1 Resource Pool Infrastructure

We plan to implement and field test Dublin Core [18], as well as elements of the IMS educational metadata standards [19] as parts of our library functionality. The applicability of these standards will be tested both in the cataloging of "legacy" material, as well as in the situation where authors catalog their own newly created resources — what tools and "wizards" need to be provided to make this feasible? Are other educators finding resources based on this metadata?

Royalty schemes would be relatively straightforward if resources were always used as-is: The original author sets a royalty price for the usage of a resource per course per student, the system keeps track of resource usage and enrollments, deducts a service-fee, and eventually pays the author.

However, to further encourage resource re-usage and improve the quality of resources, resource consumers should be able to modify the resources for their own use, or even be "value adders". Adding value to a resource (while certainly also preserving the resource in its original form) in a way similar to Open Source Communities involves additional royalty issues in this scenario. We intend to for example explore innovative licensing schemes such as the Intellectual Capital Appreciation License put forward by the Educational Object Economy EOE [20]. How can it be assured that the material still remains affordable to the learner, in fact, that the price is comparable or lower than that of a traditional course pack?
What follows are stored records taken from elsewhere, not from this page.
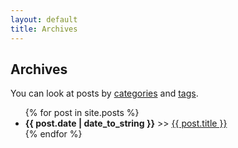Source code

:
 ```yaml
---
layout: default
title: Archives
---
```

<h2>Archives</h2>
<p>You can look at posts by <a href="categories.html">categories</a> and <a href="tags.html">tags</a>.</p>
 
<ul class="posts">
	{% for post in site.posts %}
	<li><b>{{ post.date | date_to_string }}</b> >> <a href="{{site.baseurl}}{{ post.url }}">{{ post.title }}</a></li>
	{% endfor %}
</ul>

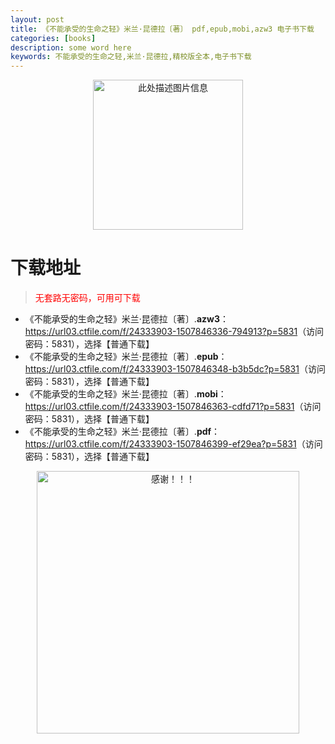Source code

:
 ```yaml
---
layout: post
title: 《不能承受的生命之轻》米兰·昆德拉〔著〕 pdf,epub,mobi,azw3 电子书下载
categories: [books]
description: some word here
keywords: 不能承受的生命之轻,米兰·昆德拉,精校版全本,电子书下载
---
```


<div align="center"><img src="https://qweree.cn/wp-content/uploads/2025/05/bncsdsmzq.jpg" alt="此处描述图片信息" width="240px" height="auto"></div>

# 下载地址

> <p style="color:red" >无套路无密码，可用可下载</p>

- 《不能承受的生命之轻》米兰·昆德拉〔著〕.**azw3**：<https://url03.ctfile.com/f/24333903-1507846336-794913?p=5831>（访问密码：5831），选择【普通下载】
- 《不能承受的生命之轻》米兰·昆德拉〔著〕.**epub**：<https://url03.ctfile.com/f/24333903-1507846348-b3b5dc?p=5831>（访问密码：5831），选择【普通下载】
- 《不能承受的生命之轻》米兰·昆德拉〔著〕.**mobi**：<https://url03.ctfile.com/f/24333903-1507846363-cdfd71?p=5831>（访问密码：5831），选择【普通下载】
- 《不能承受的生命之轻》米兰·昆德拉〔著〕.**pdf**：<https://url03.ctfile.com/f/24333903-1507846399-ef29ea?p=5831>（访问密码：5831），选择【普通下载】

<div align="center"><img src="https://pic.imgdb.cn/item/6707df6bd29ded1a8ce37031.gif" alt="感谢！！！" width="420px" height="auto"/></div>

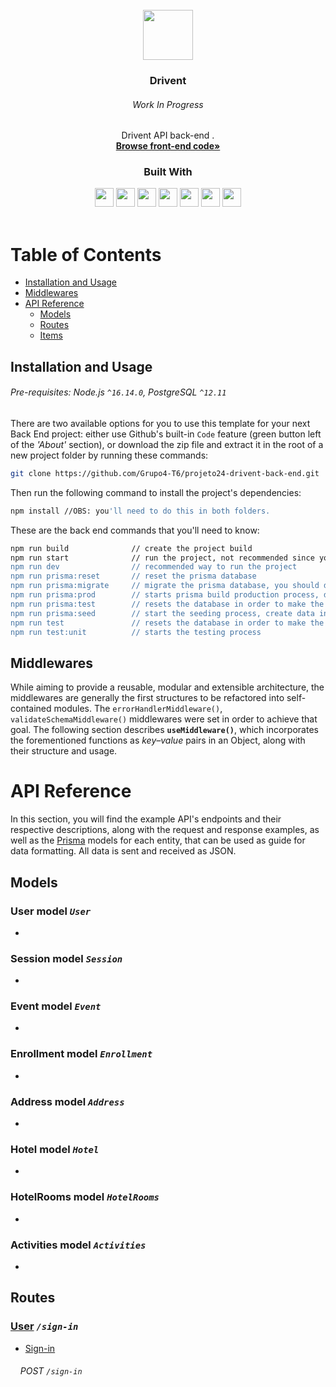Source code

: <!-- Generic template -->

<br />
<div align="center">
  <a href="https://github.com/Grupo4-T6/projeto24-drivent-back-end">
   <img src="https://files.driveneducation.com.br/images/logo-rounded.png" width= 80/>
  </a>

<h3 align="center">Drivent</h3>
  <h6>Work In Progress</h6>
  <p>
    Drivent API back-end .
    <br />
    <a href="https://github.com/Grupo4-T6/projeto24-drivent-front-end"><strong>Browse front-end code»</strong></a>
</div>

<div align="center">
  <h3>Built With</h3>
    <img src="https://img.shields.io/badge/PostgreSQL-316192?style=for-the-badge&logo=postgresql&logoColor=white" height="30px"/>
    <img src="https://img.shields.io/badge/TypeScript-007ACC?style=for-the-badge&logo=typescript&logoColor=white" height="30px"/>
    <img src="https://img.shields.io/badge/Prisma-3982CE?style=for-the-badge&logo=Prisma&logoColor=white" height="30px"/>
    <img src="https://img.shields.io/badge/Node.js-43853D?style=for-the-badge&logo=node.js&logoColor=white" height="30px"/>  
    <img src="https://img.shields.io/badge/Express.js-404D59?style=for-the-badge&logo=express.js&logoColor=white" height="30px"/>
    <img src="https://img.shields.io/badge/JWT-323330?style=for-the-badge&logo=json-web-tokens&logoColor=pink" height="30px"/>
    <img src="https://img.shields.io/badge/JEST-207AFC?style=for-the-badge&logo=jest&logoColor=green" height="30px"/>

  <!-- Badges source: https://dev.to/envoy_/150-badges-for-github-pnk -->
</div>

</br>

<div align="center">

<!-- [![Jest Coverage](https://github.com/NivaldoFarias/sing-me-a-song-tests/actions/workflows/jest.yml/badge.svg?branch=main)](https://github.com/NivaldoFarias/sing-me-a-song-tests/actions/workflows/jest.yml) -->

</div>

<!-- Table of Contents -->

# Table of Contents

- [Installation and Usage](#installation-and-usage)
- [Middlewares](#middlewares)
- [API Reference](#api-reference)
  - [Models](#models)
  - [Routes](#routes)
  - [Items](#items)

<!-- Installation and Usage -->

## Installation and Usage

###### Pre-requisites: Node.js `^16.14.0`, PostgreSQL `^12.11`

There are two available options for you to use this template for your next Back End project: either use Github's built-in `Code` feature (green button left of the _'About'_ section), or download the zip file and extract it in the root of a new project folder by running these commands:

```bash
git clone https://github.com/Grupo4-T6/projeto24-drivent-back-end.git
```

Then run the following command to install the project's dependencies:

```bash
npm install //OBS: you'll need to do this in both folders.
```
These are the back end commands that you'll need to know:

```bash
npm run build              // create the project build
npm run start              // run the project, not recommended since you'll need also have to change all the import directories
npm run dev                // recommended way to run the project
npm run prisma:reset       // reset the prisma database
npm run prisma:migrate     // migrate the prisma database, you should do this after the npm install
npm run prisma:prod        // starts prisma build production process, do this if you want to make a deploy 
npm run prisma:test        // resets the database in order to make the tests more accurate
npm run prisma:seed        // start the seeding process, create data in the database
npm run test               // resets the database in order to make the tests more accurate
npm run test:unit          // starts the testing process
```

<!-- Middlewares -->

## Middlewares

While aiming to provide a reusable, modular and extensible architecture, the middlewares are generally the first structures to be refactored into self-contained modules. The `errorHandlerMiddleware()`, `validateSchemaMiddleware()` middlewares were set in order to achieve that goal. The following section describes **`useMiddleware()`**, which incorporates the forementioned functions as _key–value_ pairs in an Object, along with their structure and usage.

# API Reference

In this section, you will find the example API's endpoints and their respective descriptions, along with the request and response examples, as well as the [Prisma](https://www.prisma.io/) models for each entity, that can be used as guide for data formatting. All data is sent and received as JSON.

<!-- Models -->

## Models

### User model _`User`_

- 

### Session model _`Session`_

- 

### Event model _`Event`_

- 


### Enrollment model _`Enrollment`_

- 


### Address model _`Address`_

-


### Hotel model _`Hotel`_

- 


### HotelRooms model _`HotelRooms`_

- 


### Activities model _`Activities`_

- 


## Routes

### [User](#items) _`/sign-in`_

- [Sign-in](#---post-and-get)

###### &nbsp; &nbsp; POST _`/sign-in`_

<!-- ### &nbsp; ☰ &nbsp; Request

###### Body

```json
{
        "name": "Lorem ipsum",
        "youtubeLink": "www.youtube.com/seu-link",
}
```

###### Headers

```json
{
  "Content-Type": "application/json"
}
```

### &nbsp; ☰ &nbsp; Responses

| Status Code |       Description       |         Properties         |
| :---------: | :---------------------: | :------------------------: |
|   **201**   |         Created         |         `data: {}`         |
|   **409**   | Item already registered | `error: { type, message }` |
|   **422**   |      Invalid Input      | `error: { type, message }` |
|   **500**   |  Internal Server Error  | `error: { type, message }` |

###### &nbsp; &nbsp; POST _`/recommendations/:id/downvote`_

### &nbsp; ☰ &nbsp; Request

###### Body

```json
{
      //empty
}
```

###### Headers

```json
{
  "Content-Type": "application/json"
}
```

### &nbsp; ☰ &nbsp; Responses

| Status Code |       Description       |         Properties         |
| :---------: | :---------------------: | :------------------------: |
|   **200**   |         Created         |         `data: {}`         |
|   **404**   | Item already registered | `error: { type, message }` |
|   **500**   |  Internal Server Error  | `error: { type, message }` |

###### &nbsp; &nbsp; POST _`/recommendations/:id/upvote`_

### &nbsp; ☰ &nbsp; Request

###### Body

```json
{
      //empty
}
```

###### Headers

```json
{
  "Content-Type": "application/json"
}
```

### &nbsp; ☰ &nbsp; Responses

| Status Code |       Description       |         Properties         |
| :---------: | :---------------------: | :------------------------: |
|   **200**   |         Created         |         `data: {}`         |
|   **404**   | Item already registered | `error: { type, message }` |
|   **500**   |  Internal Server Error  | `error: { type, message }` |

###### &nbsp; &nbsp; GET _`/recommendations/`_

### &nbsp; ☰ &nbsp; Request

###### Body

```json
{
  //empty
}
```

###### Headers

```json
{
  "Content-Type": "application/json"
}
```

### &nbsp; ☰ &nbsp; Responses

| Status Code |      Description      |          Properties           |
| :---------: | :-------------------: | :---------------------------: |
|   **200**   |          OK           | `data: {  recommendations  }` |
|   **500**   | Internal Server Error |  `error: { type, message }`   |

###### &nbsp; &nbsp; GET _`/recommendations/:id`_

### &nbsp; ☰ &nbsp; Request

###### Body

```json
{
  //empty
}
```

###### Headers

```json
{
  "Content-Type": "application/json"
}
```

### &nbsp; ☰ &nbsp; Responses

| Status Code |      Description      |          Properties          |
| :---------: | :-------------------: | :--------------------------: |
|   **200**   |          OK           | `data: {  recommendation  }` |
|   **404**   |    Item not found     |  `error: { type, message }`  |
|   **500**   | Internal Server Error |  `error: { type, message }`  |

###### &nbsp; &nbsp; GET _`/recommendations/random`_

### &nbsp; ☰ &nbsp; Request

###### Body

```json
{
  //empty
}
```

###### Headers

```json
{
  "Content-Type": "application/json"
}
```

### &nbsp; ☰ &nbsp; Responses

| Status Code |      Description      |          Properties          |
| :---------: | :-------------------: | :--------------------------: |
|   **200**   |          OK           | `data: {  recommendation  }` |
|   **404**   |    Item not found     |  `error: { type, message }`  |
|   **500**   | Internal Server Error |  `error: { type, message }`  |

###### &nbsp; &nbsp; GET _`/recommendations/top/:amount`_

### &nbsp; ☰ &nbsp; Request

###### Body

```json
{
  //empty
}
```

###### Headers

```json
{
  "Content-Type": "application/json"
}
```

### &nbsp; ☰ &nbsp; Responses

| Status Code |      Description      |          Properties           |
| :---------: | :-------------------: | :---------------------------: |
|   **200**   |          OK           | `data: {  recommendations  }` |
|   **500**   | Internal Server Error |  `error: { type, message }`   | -->

#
What is the business plan?

Regarding the functionality aspects similar to an instructional management system, we plan to investigate issues surrounding adaptive curricula and multiple knowledge representations. How can the generation of such non-linear course sequences be facilitated using metadata? How can it be insured that learners do not "get lost" between these options and branchings?

What is an acceptable review process for sub-libraries of the resource pool, out of which educators can randomly generate "standardized" online exams similar to the Force Concept Inventory [21] to objectively evaluate learning success, while insuring that one is not "teaching to the test"?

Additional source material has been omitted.